● Exercise brief: Any pictures should be dropped; everything else in the records is to be returned exactly.

● Source material:
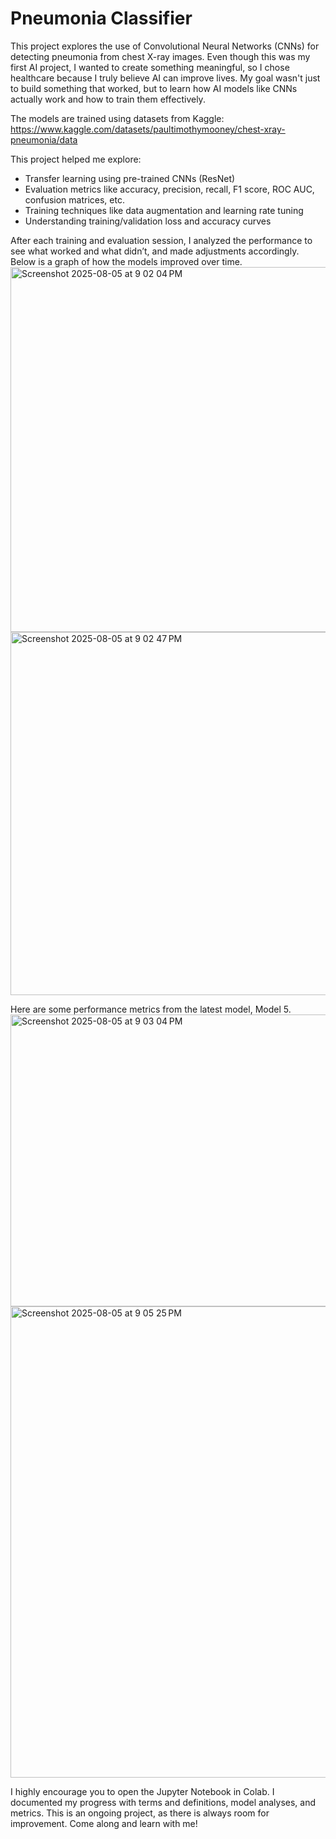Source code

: # Pneumonia Classifier

This project explores the use of Convolutional Neural Networks (CNNs) for detecting pneumonia from chest X-ray images. Even though this was my first AI project, I wanted to create something meaningful, so I chose healthcare because I truly believe AI can improve lives. My goal wasn't just to build something that worked, but to learn how AI models like CNNs actually work and how to train them effectively. 

The models are trained using datasets from Kaggle: https://www.kaggle.com/datasets/paultimothymooney/chest-xray-pneumonia/data

This project helped me explore:
- Transfer learning using pre-trained CNNs (ResNet)
- Evaluation metrics like accuracy, precision, recall, F1 score, ROC AUC, confusion matrices, etc. 
- Training techniques like data augmentation and learning rate tuning
- Understanding training/validation loss and accuracy curves

After each training and evaluation session, I analyzed the performance to see what worked and what didn’t, and made adjustments accordingly. Below is a graph of how the models improved over time. 
<img width="988" height="584" alt="Screenshot 2025-08-05 at 9 02 04 PM" src="https://github.com/user-attachments/assets/07f40fa7-54b6-4511-b626-f56025f6e2d6" />
<img width="985" height="581" alt="Screenshot 2025-08-05 at 9 02 47 PM" src="https://github.com/user-attachments/assets/822b1748-f70e-4ecb-b36d-12b529121c30" />


Here are some performance metrics from the latest model, Model 5.
<img width="999" height="467" alt="Screenshot 2025-08-05 at 9 03 04 PM" src="https://github.com/user-attachments/assets/df99aad3-f789-442d-8af7-d8134847d65c" />
<img width="825" height="754" alt="Screenshot 2025-08-05 at 9 05 25 PM" src="https://github.com/user-attachments/assets/1f4413ac-b453-44c9-a5ce-e76fb69ef364" />


I highly encourage you to open the Jupyter Notebook in Colab. I documented my progress with terms and definitions, model analyses, and metrics. This is an ongoing project, as there is always room for improvement. Come along and learn with me!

● Reply to the exercise:
Source code

: # Pneumonia Classifier

This project explores the use of Convolutional Neural Networks (CNNs) for detecting pneumonia from chest X-ray images. Even though this was my first AI project, I wanted to create something meaningful, so I chose healthcare because I truly believe AI can improve lives. My goal wasn't just to build something that worked, but to learn how AI models like CNNs actually work and how to train them effectively. 

The models are trained using datasets from Kaggle: https://www.kaggle.com/datasets/paultimothymooney/chest-xray-pneumonia/data

This project helped me explore:
- Transfer learning using pre-trained CNNs (ResNet)
- Evaluation metrics like accuracy, precision, recall, F1 score, ROC AUC, confusion matrices, etc. 
- Training techniques like data augmentation and learning rate tuning
- Understanding training/validation loss and accuracy curves

After each training and evaluation session, I analyzed the performance to see what worked and what didn’t, and made adjustments accordingly. Below is a graph of how the models improved over time. 
<img width="988" height="584" alt="Screenshot 2025-08-05 at 9 02 04 PM" src="https://github.com/user-attachments/assets/07f40fa7-54b6-4511-b626-f56025f6e2d6" />
<img width="985" height="581" alt="Screenshot 2025-08-05 at 9 02 47 PM" src="https://github.com/user-attachments/assets/822b1748-f70e-4ecb-b36d-12b529121c30" />


Here are some performance metrics from the latest model, Model 5.
<img width="999" height="467" alt="Screenshot 2025-08-05 at 9 03 04 PM" src="https://github.com/user-attachments/assets/df99aad3-f789-442d-8af7-d8134847d65c" />
<img width="825" height="754" alt="Screenshot 2025-08-05 at 9 05 25 PM" src="https://github.com/user-attachments/assets/1f4413ac-b453-44c9-a5ce-e76fb69ef364" />


I highly encourage you to open the Jupyter Notebook in Colab. I documented my progress with terms and definitions, model analyses, and metrics. This is an ongoing project, as there is always room for improvement. Come along and learn with me!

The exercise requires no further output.